What to work on. Return the records below exactly, leaving nothing out.

#### Source material ####

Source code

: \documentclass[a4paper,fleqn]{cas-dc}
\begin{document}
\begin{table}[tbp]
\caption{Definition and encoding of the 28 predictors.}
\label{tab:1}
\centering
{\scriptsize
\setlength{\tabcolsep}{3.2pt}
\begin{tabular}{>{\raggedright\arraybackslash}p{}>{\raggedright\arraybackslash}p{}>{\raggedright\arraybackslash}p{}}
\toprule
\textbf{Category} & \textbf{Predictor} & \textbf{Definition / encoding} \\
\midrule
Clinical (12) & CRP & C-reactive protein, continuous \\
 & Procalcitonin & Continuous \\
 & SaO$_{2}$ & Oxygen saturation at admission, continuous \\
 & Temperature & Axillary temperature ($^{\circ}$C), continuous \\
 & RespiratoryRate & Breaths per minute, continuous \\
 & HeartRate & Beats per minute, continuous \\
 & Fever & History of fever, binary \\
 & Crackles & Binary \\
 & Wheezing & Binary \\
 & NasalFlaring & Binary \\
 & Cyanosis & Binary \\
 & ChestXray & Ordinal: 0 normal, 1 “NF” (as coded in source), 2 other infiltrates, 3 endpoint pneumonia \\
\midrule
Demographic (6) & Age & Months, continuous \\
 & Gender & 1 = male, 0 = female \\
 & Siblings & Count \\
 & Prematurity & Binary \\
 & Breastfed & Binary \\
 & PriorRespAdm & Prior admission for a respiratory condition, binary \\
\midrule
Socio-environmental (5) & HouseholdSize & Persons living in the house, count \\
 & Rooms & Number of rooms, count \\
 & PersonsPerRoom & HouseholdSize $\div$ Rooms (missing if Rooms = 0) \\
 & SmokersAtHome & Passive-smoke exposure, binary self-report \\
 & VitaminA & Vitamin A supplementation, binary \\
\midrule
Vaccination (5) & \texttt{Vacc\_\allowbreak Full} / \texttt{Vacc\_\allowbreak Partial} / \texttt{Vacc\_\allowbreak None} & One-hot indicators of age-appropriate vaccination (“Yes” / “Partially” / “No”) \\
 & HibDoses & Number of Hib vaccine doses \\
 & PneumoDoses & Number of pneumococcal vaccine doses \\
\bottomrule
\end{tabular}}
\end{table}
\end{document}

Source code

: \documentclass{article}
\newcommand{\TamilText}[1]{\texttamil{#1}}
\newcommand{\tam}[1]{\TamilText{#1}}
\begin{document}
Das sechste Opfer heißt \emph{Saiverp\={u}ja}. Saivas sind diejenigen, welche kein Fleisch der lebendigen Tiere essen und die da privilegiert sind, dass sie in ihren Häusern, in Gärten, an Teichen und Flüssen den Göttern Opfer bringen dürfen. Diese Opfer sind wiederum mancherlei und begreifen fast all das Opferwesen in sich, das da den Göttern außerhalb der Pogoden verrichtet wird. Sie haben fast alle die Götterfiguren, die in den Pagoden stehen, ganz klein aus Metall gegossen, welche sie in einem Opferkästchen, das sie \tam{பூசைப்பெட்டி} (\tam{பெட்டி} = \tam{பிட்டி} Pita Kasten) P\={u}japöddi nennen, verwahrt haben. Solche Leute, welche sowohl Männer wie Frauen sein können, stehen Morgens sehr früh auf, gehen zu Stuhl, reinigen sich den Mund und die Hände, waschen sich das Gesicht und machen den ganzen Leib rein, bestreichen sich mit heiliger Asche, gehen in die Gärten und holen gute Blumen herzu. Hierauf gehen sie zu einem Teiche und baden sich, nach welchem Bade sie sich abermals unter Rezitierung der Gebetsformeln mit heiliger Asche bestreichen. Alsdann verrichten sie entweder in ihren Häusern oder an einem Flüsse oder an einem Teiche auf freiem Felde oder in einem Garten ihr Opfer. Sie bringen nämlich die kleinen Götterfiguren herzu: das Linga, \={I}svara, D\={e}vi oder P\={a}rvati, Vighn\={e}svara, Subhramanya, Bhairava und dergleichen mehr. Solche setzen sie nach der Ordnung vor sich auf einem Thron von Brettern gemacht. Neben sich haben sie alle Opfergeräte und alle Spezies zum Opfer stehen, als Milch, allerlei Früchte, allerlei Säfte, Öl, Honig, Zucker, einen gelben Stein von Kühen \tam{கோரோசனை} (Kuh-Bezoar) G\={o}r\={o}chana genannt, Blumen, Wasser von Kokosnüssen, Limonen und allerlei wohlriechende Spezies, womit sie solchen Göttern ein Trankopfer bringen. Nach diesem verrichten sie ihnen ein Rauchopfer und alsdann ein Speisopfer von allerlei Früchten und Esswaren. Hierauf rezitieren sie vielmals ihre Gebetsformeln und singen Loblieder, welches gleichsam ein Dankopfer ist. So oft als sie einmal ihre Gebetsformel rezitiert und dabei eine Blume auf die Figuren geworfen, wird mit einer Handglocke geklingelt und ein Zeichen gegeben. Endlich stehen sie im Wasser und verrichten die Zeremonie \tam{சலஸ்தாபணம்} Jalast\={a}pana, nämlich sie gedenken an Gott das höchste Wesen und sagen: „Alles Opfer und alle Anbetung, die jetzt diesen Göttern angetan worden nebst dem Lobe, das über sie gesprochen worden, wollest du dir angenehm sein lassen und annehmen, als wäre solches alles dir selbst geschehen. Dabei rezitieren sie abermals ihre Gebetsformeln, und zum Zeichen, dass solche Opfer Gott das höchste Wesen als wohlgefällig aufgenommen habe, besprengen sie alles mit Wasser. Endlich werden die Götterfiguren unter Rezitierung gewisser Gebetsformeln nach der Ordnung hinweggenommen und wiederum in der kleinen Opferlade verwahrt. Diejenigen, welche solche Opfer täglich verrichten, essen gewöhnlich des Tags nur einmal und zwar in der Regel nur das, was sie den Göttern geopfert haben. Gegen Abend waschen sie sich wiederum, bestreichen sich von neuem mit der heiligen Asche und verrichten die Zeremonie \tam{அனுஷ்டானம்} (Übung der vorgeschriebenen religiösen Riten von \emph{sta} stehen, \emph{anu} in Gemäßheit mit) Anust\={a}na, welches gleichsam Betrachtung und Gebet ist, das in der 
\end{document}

####

Exercise answer.
Source code

: \documentclass[a4paper,fleqn]{cas-dc}
\begin{document}
\begin{table}[tbp]
\caption{Definition and encoding of the 28 predictors.}
\label{tab:1}
\centering
{\scriptsize
\setlength{\tabcolsep}{3.2pt}
\begin{tabular}{>{\raggedright\arraybackslash}p{}>{\raggedright\arraybackslash}p{}>{\raggedright\arraybackslash}p{}}
\toprule
\textbf{Category} & \textbf{Predictor} & \textbf{Definition / encoding} \\
\midrule
Clinical (12) & CRP & C-reactive protein, continuous \\
 & Procalcitonin & Continuous \\
 & SaO$_{2}$ & Oxygen saturation at admission, continuous \\
 & Temperature & Axillary temperature ($^{\circ}$C), continuous \\
 & RespiratoryRate & Breaths per minute, continuous \\
 & HeartRate & Beats per minute, continuous \\
 & Fever & History of fever, binary \\
 & Crackles & Binary \\
 & Wheezing & Binary \\
 & NasalFlaring & Binary \\
 & Cyanosis & Binary \\
 & ChestXray & Ordinal: 0 normal, 1 “NF” (as coded in source), 2 other infiltrates, 3 endpoint pneumonia \\
\midrule
Demographic (6) & Age & Months, continuous \\
 & Gender & 1 = male, 0 = female \\
 & Siblings & Count \\
 & Prematurity & Binary \\
 & Breastfed & Binary \\
 & PriorRespAdm & Prior admission for a respiratory condition, binary \\
\midrule
Socio-environmental (5) & HouseholdSize & Persons living in the house, count \\
 & Rooms & Number of rooms, count \\
 & PersonsPerRoom & HouseholdSize $\div$ Rooms (missing if Rooms = 0) \\
 & SmokersAtHome & Passive-smoke exposure, binary self-report \\
 & VitaminA & Vitamin A supplementation, binary \\
\midrule
Vaccination (5) & \texttt{Vacc\_\allowbreak Full} / \texttt{Vacc\_\allowbreak Partial} / \texttt{Vacc\_\allowbreak None} & One-hot indicators of age-appropriate vaccination (“Yes” / “Partially” / “No”) \\
 & HibDoses & Number of Hib vaccine doses \\
 & PneumoDoses & Number of pneumococcal vaccine doses \\
\bottomrule
\end{tabular}}
\end{table}
\end{document}

Source code

: \documentclass{article}
\newcommand{\TamilText}[1]{\texttamil{#1}}
\newcommand{\tam}[1]{\TamilText{#1}}
\begin{document}
Das sechste Opfer heißt \emph{Saiverp\={u}ja}. Saivas sind diejenigen, welche kein Fleisch der lebendigen Tiere essen und die da privilegiert sind, dass sie in ihren Häusern, in Gärten, an Teichen und Flüssen den Göttern Opfer bringen dürfen. Diese Opfer sind wiederum mancherlei und begreifen fast all das Opferwesen in sich, das da den Göttern außerhalb der Pogoden verrichtet wird. Sie haben fast alle die Götterfiguren, die in den Pagoden stehen, ganz klein aus Metall gegossen, welche sie in einem Opferkästchen, das sie \tam{பூசைப்பெட்டி} (\tam{பெட்டி} = \tam{பிட்டி} Pita Kasten) P\={u}japöddi nennen, verwahrt haben. Solche Leute, welche sowohl Männer wie Frauen sein können, stehen Morgens sehr früh auf, gehen zu Stuhl, reinigen sich den Mund und die Hände, waschen sich das Gesicht und machen den ganzen Leib rein, bestreichen sich mit heiliger Asche, gehen in die Gärten und holen gute Blumen herzu. Hierauf gehen sie zu einem Teiche und baden sich, nach welchem Bade sie sich abermals unter Rezitierung der Gebetsformeln mit heiliger Asche bestreichen. Alsdann verrichten sie entweder in ihren Häusern oder an einem Flüsse oder an einem Teiche auf freiem Felde oder in einem Garten ihr Opfer. Sie bringen nämlich die kleinen Götterfiguren herzu: das Linga, \={I}svara, D\={e}vi oder P\={a}rvati, Vighn\={e}svara, Subhramanya, Bhairava und dergleichen mehr. Solche setzen sie nach der Ordnung vor sich auf einem Thron von Brettern gemacht. Neben sich haben sie alle Opfergeräte und alle Spezies zum Opfer stehen, als Milch, allerlei Früchte, allerlei Säfte, Öl, Honig, Zucker, einen gelben Stein von Kühen \tam{கோரோசனை} (Kuh-Bezoar) G\={o}r\={o}chana genannt, Blumen, Wasser von Kokosnüssen, Limonen und allerlei wohlriechende Spezies, womit sie solchen Göttern ein Trankopfer bringen. Nach diesem verrichten sie ihnen ein Rauchopfer und alsdann ein Speisopfer von allerlei Früchten und Esswaren. Hierauf rezitieren sie vielmals ihre Gebetsformeln und singen Loblieder, welches gleichsam ein Dankopfer ist. So oft als sie einmal ihre Gebetsformel rezitiert und dabei eine Blume auf die Figuren geworfen, wird mit einer Handglocke geklingelt und ein Zeichen gegeben. Endlich stehen sie im Wasser und verrichten die Zeremonie \tam{சலஸ்தாபணம்} Jalast\={a}pana, nämlich sie gedenken an Gott das höchste Wesen und sagen: „Alles Opfer und alle Anbetung, die jetzt diesen Göttern angetan worden nebst dem Lobe, das über sie gesprochen worden, wollest du dir angenehm sein lassen und annehmen, als wäre solches alles dir selbst geschehen. Dabei rezitieren sie abermals ihre Gebetsformeln, und zum Zeichen, dass solche Opfer Gott das höchste Wesen als wohlgefällig aufgenommen habe, besprengen sie alles mit Wasser. Endlich werden die Götterfiguren unter Rezitierung gewisser Gebetsformeln nach der Ordnung hinweggenommen und wiederum in der kleinen Opferlade verwahrt. Diejenigen, welche solche Opfer täglich verrichten, essen gewöhnlich des Tags nur einmal und zwar in der Regel nur das, was sie den Göttern geopfert haben. Gegen Abend waschen sie sich wiederum, bestreichen sich von neuem mit der heiligen Asche und verrichten die Zeremonie \tam{அனுஷ்டானம்} (Übung der vorgeschriebenen religiösen Riten von \emph{sta} stehen, \emph{anu} in Gemäßheit mit) Anust\={a}na, welches gleichsam Betrachtung und Gebet ist, das in der 
\end{document}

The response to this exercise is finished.